[Saved data entries]
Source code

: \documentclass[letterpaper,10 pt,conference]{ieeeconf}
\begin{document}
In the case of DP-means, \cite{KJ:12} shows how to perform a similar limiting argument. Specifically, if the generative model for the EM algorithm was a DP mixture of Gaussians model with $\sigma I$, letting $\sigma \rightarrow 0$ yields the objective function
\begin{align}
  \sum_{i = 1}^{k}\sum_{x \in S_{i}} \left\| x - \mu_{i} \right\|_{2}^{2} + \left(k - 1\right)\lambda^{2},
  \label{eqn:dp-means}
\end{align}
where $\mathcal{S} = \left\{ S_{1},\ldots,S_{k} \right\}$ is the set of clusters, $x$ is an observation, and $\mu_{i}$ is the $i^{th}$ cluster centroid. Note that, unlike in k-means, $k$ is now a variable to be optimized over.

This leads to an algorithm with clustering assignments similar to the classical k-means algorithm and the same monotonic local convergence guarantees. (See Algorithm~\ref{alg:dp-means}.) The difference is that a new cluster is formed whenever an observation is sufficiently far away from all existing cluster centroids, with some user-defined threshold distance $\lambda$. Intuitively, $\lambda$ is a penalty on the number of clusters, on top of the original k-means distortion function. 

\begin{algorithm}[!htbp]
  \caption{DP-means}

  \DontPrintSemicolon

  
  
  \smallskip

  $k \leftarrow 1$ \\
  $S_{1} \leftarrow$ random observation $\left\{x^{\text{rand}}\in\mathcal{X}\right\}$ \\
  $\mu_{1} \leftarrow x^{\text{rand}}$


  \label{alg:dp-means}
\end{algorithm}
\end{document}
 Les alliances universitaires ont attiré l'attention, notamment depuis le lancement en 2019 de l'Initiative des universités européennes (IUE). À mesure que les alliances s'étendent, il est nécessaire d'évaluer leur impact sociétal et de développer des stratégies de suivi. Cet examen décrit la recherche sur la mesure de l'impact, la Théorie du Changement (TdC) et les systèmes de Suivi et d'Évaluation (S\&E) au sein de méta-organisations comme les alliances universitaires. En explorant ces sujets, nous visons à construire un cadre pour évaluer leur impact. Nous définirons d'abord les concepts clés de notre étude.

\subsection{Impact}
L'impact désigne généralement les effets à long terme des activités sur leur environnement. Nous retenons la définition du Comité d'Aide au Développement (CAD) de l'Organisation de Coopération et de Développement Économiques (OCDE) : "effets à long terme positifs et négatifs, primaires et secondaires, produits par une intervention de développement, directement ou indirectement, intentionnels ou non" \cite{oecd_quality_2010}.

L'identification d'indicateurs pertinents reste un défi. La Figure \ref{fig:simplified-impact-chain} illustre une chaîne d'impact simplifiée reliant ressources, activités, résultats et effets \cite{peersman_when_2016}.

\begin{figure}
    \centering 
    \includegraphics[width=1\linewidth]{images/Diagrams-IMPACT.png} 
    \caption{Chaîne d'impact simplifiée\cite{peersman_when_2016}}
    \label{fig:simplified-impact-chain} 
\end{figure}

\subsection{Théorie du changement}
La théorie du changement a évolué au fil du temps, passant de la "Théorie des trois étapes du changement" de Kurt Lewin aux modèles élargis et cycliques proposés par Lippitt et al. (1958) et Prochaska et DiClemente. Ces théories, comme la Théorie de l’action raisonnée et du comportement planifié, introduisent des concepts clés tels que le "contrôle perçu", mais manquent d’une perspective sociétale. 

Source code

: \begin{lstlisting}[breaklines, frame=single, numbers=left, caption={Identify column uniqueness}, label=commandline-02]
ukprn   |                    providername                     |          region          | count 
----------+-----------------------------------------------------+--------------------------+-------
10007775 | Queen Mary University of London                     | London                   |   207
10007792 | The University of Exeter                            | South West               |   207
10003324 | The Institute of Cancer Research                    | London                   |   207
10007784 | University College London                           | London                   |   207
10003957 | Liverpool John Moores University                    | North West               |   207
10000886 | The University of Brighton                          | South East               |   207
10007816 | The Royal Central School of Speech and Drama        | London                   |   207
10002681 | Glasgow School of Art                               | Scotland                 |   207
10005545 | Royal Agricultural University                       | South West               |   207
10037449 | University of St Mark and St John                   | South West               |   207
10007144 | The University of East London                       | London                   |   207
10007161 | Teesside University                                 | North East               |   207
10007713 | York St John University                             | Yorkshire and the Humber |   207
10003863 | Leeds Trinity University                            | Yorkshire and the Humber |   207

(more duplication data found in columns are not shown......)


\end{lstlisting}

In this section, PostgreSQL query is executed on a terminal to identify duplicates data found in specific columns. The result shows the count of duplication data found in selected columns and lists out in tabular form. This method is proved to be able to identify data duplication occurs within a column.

_Your goal:_ What is needed is an exact restatement of every record above.

_Finished exercise:_
Source code

: \documentclass[letterpaper,10 pt,conference]{ieeeconf}
\begin{document}
In the case of DP-means, \cite{KJ:12} shows how to perform a similar limiting argument. Specifically, if the generative model for the EM algorithm was a DP mixture of Gaussians model with $\sigma I$, letting $\sigma \rightarrow 0$ yields the objective function
\begin{align}
  \sum_{i = 1}^{k}\sum_{x \in S_{i}} \left\| x - \mu_{i} \right\|_{2}^{2} + \left(k - 1\right)\lambda^{2},
  \label{eqn:dp-means}
\end{align}
where $\mathcal{S} = \left\{ S_{1},\ldots,S_{k} \right\}$ is the set of clusters, $x$ is an observation, and $\mu_{i}$ is the $i^{th}$ cluster centroid. Note that, unlike in k-means, $k$ is now a variable to be optimized over.

This leads to an algorithm with clustering assignments similar to the classical k-means algorithm and the same monotonic local convergence guarantees. (See Algorithm~\ref{alg:dp-means}.) The difference is that a new cluster is formed whenever an observation is sufficiently far away from all existing cluster centroids, with some user-defined threshold distance $\lambda$. Intuitively, $\lambda$ is a penalty on the number of clusters, on top of the original k-means distortion function. 

\begin{algorithm}[!htbp]
  \caption{DP-means}

  \DontPrintSemicolon

  
  
  \smallskip

  $k \leftarrow 1$ \\
  $S_{1} \leftarrow$ random observation $\left\{x^{\text{rand}}\in\mathcal{X}\right\}$ \\
  $\mu_{1} \leftarrow x^{\text{rand}}$


  \label{alg:dp-means}
\end{algorithm}
\end{document}
 Les alliances universitaires ont attiré l'attention, notamment depuis le lancement en 2019 de l'Initiative des universités européennes (IUE). À mesure que les alliances s'étendent, il est nécessaire d'évaluer leur impact sociétal et de développer des stratégies de suivi. Cet examen décrit la recherche sur la mesure de l'impact, la Théorie du Changement (TdC) et les systèmes de Suivi et d'Évaluation (S\&E) au sein de méta-organisations comme les alliances universitaires. En explorant ces sujets, nous visons à construire un cadre pour évaluer leur impact. Nous définirons d'abord les concepts clés de notre étude.

\subsection{Impact}
L'impact désigne généralement les effets à long terme des activités sur leur environnement. Nous retenons la définition du Comité d'Aide au Développement (CAD) de l'Organisation de Coopération et de Développement Économiques (OCDE) : "effets à long terme positifs et négatifs, primaires et secondaires, produits par une intervention de développement, directement ou indirectement, intentionnels ou non" \cite{oecd_quality_2010}.

L'identification d'indicateurs pertinents reste un défi. La Figure \ref{fig:simplified-impact-chain} illustre une chaîne d'impact simplifiée reliant ressources, activités, résultats et effets \cite{peersman_when_2016}.

\begin{figure}
    \centering 
    \includegraphics[width=1\linewidth]{images/Diagrams-IMPACT.png} 
    \caption{Chaîne d'impact simplifiée\cite{peersman_when_2016}}
    \label{fig:simplified-impact-chain} 
\end{figure}

\subsection{Théorie du changement}
La théorie du changement a évolué au fil du temps, passant de la "Théorie des trois étapes du changement" de Kurt Lewin aux modèles élargis et cycliques proposés par Lippitt et al. (1958) et Prochaska et DiClemente. Ces théories, comme la Théorie de l’action raisonnée et du comportement planifié, introduisent des concepts clés tels que le "contrôle perçu", mais manquent d’une perspective sociétale. 

Source code

: \begin{lstlisting}[breaklines, frame=single, numbers=left, caption={Identify column uniqueness}, label=commandline-02]
ukprn   |                    providername                     |          region          | count 
----------+-----------------------------------------------------+--------------------------+-------
10007775 | Queen Mary University of London                     | London                   |   207
10007792 | The University of Exeter                            | South West               |   207
10003324 | The Institute of Cancer Research                    | London                   |   207
10007784 | University College London                           | London                   |   207
10003957 | Liverpool John Moores University                    | North West               |   207
10000886 | The University of Brighton                          | South East               |   207
10007816 | The Royal Central School of Speech and Drama        | London                   |   207
10002681 | Glasgow School of Art                               | Scotland                 |   207
10005545 | Royal Agricultural University                       | South West               |   207
10037449 | University of St Mark and St John                   | South West               |   207
10007144 | The University of East London                       | London                   |   207
10007161 | Teesside University                                 | North East               |   207
10007713 | York St John University                             | Yorkshire and the Humber |   207
10003863 | Leeds Trinity University                            | Yorkshire and the Humber |   207

(more duplication data found in columns are not shown......)


\end{lstlisting}

In this section, PostgreSQL query is executed on a terminal to identify duplicates data found in specific columns. The result shows the count of duplication data found in selected columns and lists out in tabular form. This method is proved to be able to identify data duplication occurs within a column.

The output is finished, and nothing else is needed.